Source texts of formatted documents:
┄┄┄┄┄┄

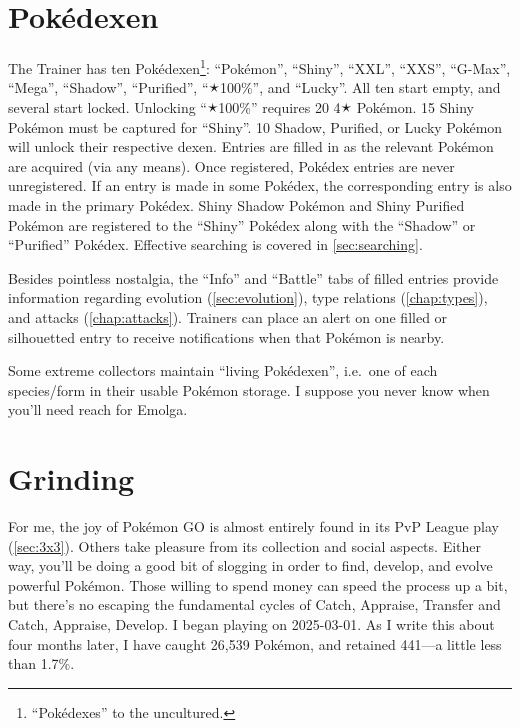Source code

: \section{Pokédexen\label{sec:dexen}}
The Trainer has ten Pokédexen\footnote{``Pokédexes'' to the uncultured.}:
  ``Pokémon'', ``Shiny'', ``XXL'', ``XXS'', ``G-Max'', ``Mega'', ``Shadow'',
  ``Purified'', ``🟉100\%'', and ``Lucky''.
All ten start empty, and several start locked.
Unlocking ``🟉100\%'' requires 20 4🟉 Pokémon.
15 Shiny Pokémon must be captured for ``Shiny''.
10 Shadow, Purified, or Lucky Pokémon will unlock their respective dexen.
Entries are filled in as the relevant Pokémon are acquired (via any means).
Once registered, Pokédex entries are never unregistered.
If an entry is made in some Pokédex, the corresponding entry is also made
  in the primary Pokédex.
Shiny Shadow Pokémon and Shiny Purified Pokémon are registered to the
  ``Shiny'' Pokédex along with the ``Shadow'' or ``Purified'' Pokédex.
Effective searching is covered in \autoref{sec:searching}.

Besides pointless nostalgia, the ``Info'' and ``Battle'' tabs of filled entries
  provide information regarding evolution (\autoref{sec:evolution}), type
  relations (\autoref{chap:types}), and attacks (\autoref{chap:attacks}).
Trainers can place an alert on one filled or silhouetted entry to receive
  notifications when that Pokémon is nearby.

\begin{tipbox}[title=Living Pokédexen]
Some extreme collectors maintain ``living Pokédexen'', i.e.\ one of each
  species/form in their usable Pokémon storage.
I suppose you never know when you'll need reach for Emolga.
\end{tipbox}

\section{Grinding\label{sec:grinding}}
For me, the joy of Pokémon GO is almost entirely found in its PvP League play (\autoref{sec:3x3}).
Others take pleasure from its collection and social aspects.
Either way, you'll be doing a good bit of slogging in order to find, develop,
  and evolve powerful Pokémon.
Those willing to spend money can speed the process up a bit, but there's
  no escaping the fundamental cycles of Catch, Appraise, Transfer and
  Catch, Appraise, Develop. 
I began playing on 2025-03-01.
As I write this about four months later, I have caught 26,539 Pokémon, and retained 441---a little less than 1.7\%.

┄┄┄┄┄┄

_WORK INSTRUCTION:_ Copy out, from the data above, each line where the string "autoref" is present.

_ANSWER TO THIS PROBLEM:_
Effective searching is covered in \autoref{sec:searching}.
  provide information regarding evolution (\autoref{sec:evolution}), type
  relations (\autoref{chap:types}), and attacks (\autoref{chap:attacks}).
For me, the joy of Pokémon GO is almost entirely found in its PvP League play (\autoref{sec:3x3}).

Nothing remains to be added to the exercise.